(Records from a dataset)
· · · · · · ·
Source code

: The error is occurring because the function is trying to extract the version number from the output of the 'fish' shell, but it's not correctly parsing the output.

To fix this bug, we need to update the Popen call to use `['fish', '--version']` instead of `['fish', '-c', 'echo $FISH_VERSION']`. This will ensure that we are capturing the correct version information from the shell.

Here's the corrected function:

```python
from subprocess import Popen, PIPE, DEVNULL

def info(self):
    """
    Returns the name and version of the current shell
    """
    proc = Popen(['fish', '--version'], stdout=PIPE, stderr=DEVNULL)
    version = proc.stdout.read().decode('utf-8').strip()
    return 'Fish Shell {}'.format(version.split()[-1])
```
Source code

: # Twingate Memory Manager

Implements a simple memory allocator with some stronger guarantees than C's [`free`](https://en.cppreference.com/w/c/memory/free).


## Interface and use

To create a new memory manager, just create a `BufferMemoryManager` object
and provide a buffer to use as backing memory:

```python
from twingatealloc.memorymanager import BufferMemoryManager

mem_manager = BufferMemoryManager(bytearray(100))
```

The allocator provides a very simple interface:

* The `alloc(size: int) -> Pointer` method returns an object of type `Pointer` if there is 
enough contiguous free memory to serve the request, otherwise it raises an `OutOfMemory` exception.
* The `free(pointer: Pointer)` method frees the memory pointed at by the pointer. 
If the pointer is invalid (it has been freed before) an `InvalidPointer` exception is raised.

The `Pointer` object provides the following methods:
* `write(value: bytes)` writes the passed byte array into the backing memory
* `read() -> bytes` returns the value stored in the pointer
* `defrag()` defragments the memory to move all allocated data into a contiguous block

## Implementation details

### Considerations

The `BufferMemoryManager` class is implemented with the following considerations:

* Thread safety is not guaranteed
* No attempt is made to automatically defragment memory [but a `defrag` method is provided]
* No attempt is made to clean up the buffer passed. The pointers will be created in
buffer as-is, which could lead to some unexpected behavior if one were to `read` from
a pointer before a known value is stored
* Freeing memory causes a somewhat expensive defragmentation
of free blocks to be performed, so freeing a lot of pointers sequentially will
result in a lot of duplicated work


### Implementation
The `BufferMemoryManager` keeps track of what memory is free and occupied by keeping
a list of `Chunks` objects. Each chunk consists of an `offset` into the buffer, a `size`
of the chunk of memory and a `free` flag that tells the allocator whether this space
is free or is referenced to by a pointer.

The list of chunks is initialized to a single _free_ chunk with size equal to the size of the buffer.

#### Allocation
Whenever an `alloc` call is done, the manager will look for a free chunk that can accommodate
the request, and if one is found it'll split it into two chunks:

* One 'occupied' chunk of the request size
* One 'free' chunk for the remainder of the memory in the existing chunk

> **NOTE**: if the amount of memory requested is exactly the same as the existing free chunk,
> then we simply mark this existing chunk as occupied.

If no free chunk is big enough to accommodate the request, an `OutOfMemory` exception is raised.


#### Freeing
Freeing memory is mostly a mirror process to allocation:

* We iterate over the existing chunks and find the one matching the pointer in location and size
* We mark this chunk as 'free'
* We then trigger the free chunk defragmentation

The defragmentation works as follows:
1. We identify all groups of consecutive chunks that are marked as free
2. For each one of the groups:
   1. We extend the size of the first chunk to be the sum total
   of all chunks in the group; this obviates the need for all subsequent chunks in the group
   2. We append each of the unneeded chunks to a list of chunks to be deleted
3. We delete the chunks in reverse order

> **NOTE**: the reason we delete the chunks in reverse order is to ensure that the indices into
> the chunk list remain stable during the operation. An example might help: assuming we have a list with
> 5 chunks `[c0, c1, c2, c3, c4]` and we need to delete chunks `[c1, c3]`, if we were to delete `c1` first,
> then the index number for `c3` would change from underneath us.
· · · · · · ·
§ Action item
Write out every entry above exactly as given.

§ Output for this task
Source code

: The error is occurring because the function is trying to extract the version number from the output of the 'fish' shell, but it's not correctly parsing the output.

To fix this bug, we need to update the Popen call to use `['fish', '--version']` instead of `['fish', '-c', 'echo $FISH_VERSION']`. This will ensure that we are capturing the correct version information from the shell.

Here's the corrected function:

```python
from subprocess import Popen, PIPE, DEVNULL

def info(self):
    """
    Returns the name and version of the current shell
    """
    proc = Popen(['fish', '--version'], stdout=PIPE, stderr=DEVNULL)
    version = proc.stdout.read().decode('utf-8').strip()
    return 'Fish Shell {}'.format(version.split()[-1])
```
Source code

: # Twingate Memory Manager

Implements a simple memory allocator with some stronger guarantees than C's [`free`](https://en.cppreference.com/w/c/memory/free).


## Interface and use

To create a new memory manager, just create a `BufferMemoryManager` object
and provide a buffer to use as backing memory:

```python
from twingatealloc.memorymanager import BufferMemoryManager

mem_manager = BufferMemoryManager(bytearray(100))
```

The allocator provides a very simple interface:

* The `alloc(size: int) -> Pointer` method returns an object of type `Pointer` if there is 
enough contiguous free memory to serve the request, otherwise it raises an `OutOfMemory` exception.
* The `free(pointer: Pointer)` method frees the memory pointed at by the pointer. 
If the pointer is invalid (it has been freed before) an `InvalidPointer` exception is raised.

The `Pointer` object provides the following methods:
* `write(value: bytes)` writes the passed byte array into the backing memory
* `read() -> bytes` returns the value stored in the pointer
* `defrag()` defragments the memory to move all allocated data into a contiguous block

## Implementation details

### Considerations

The `BufferMemoryManager` class is implemented with the following considerations:

* Thread safety is not guaranteed
* No attempt is made to automatically defragment memory [but a `defrag` method is provided]
* No attempt is made to clean up the buffer passed. The pointers will be created in
buffer as-is, which could lead to some unexpected behavior if one were to `read` from
a pointer before a known value is stored
* Freeing memory causes a somewhat expensive defragmentation
of free blocks to be performed, so freeing a lot of pointers sequentially will
result in a lot of duplicated work


### Implementation
The `BufferMemoryManager` keeps track of what memory is free and occupied by keeping
a list of `Chunks` objects. Each chunk consists of an `offset` into the buffer, a `size`
of the chunk of memory and a `free` flag that tells the allocator whether this space
is free or is referenced to by a pointer.

The list of chunks is initialized to a single _free_ chunk with size equal to the size of the buffer.

#### Allocation
Whenever an `alloc` call is done, the manager will look for a free chunk that can accommodate
the request, and if one is found it'll split it into two chunks:

* One 'occupied' chunk of the request size
* One 'free' chunk for the remainder of the memory in the existing chunk

> **NOTE**: if the amount of memory requested is exactly the same as the existing free chunk,
> then we simply mark this existing chunk as occupied.

If no free chunk is big enough to accommodate the request, an `OutOfMemory` exception is raised.


#### Freeing
Freeing memory is mostly a mirror process to allocation:

* We iterate over the existing chunks and find the one matching the pointer in location and size
* We mark this chunk as 'free'
* We then trigger the free chunk defragmentation

The defragmentation works as follows:
1. We identify all groups of consecutive chunks that are marked as free
2. For each one of the groups:
   1. We extend the size of the first chunk to be the sum total
   of all chunks in the group; this obviates the need for all subsequent chunks in the group
   2. We append each of the unneeded chunks to a list of chunks to be deleted
3. We delete the chunks in reverse order

> **NOTE**: the reason we delete the chunks in reverse order is to ensure that the indices into
> the chunk list remain stable during the operation. An example might help: assuming we have a list with
> 5 chunks `[c0, c1, c2, c3, c4]` and we need to delete chunks `[c1, c3]`, if we were to delete `c1` first,
> then the index number for `c3` would change from underneath us.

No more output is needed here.